# YOUR ASSIGNMENT
Return every line from the records below with the string "https".

===== RECORDS FOR THIS EXERCISE =====

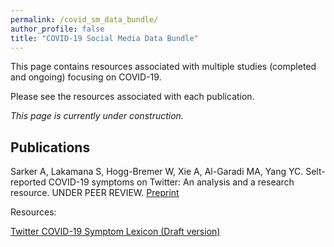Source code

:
```yaml
---
permalink: /covid_sm_data_bundle/
author_profile: false
title: "COVID-19 Social Media Data Bundle"
---
```


This page contains resources associated with multiple studies (completed and ongoing) focusing on COVID-19. 

Please see the resources associated with each publication. 

*This page is currently under construction.*


## Publications

Sarker A, Lakamana S, Hogg-Bremer W, Xie A, Al-Garadi MA, Yang YC. Selt-reported COVID-19 symptoms on Twitter: An analysis and a research resource. UNDER PEER REVIEW. <a href="https://www.medrxiv.org/content/10.1101/2020.04.16.20067421v2"> Preprint </a> 

Resources:

<a href="https://drive.google.com/file/d/1MnjEDCUhH5Y6_1PyTU_S77RWUXPWoiM6/view?usp=sharing"> Twitter COVID-19 Symptom Lexicon (Draft version) </a>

=====

# EXERCISE SOLUTION
Sarker A, Lakamana S, Hogg-Bremer W, Xie A, Al-Garadi MA, Yang YC. Selt-reported COVID-19 symptoms on Twitter: An analysis and a research resource. UNDER PEER REVIEW. <a href="https://www.medrxiv.org/content/10.1101/2020.04.16.20067421v2"> Preprint </a> 
<a href="https://drive.google.com/file/d/1MnjEDCUhH5Y6_1PyTU_S77RWUXPWoiM6/view?usp=sharing"> Twitter COVID-19 Symptom Lexicon (Draft version) </a>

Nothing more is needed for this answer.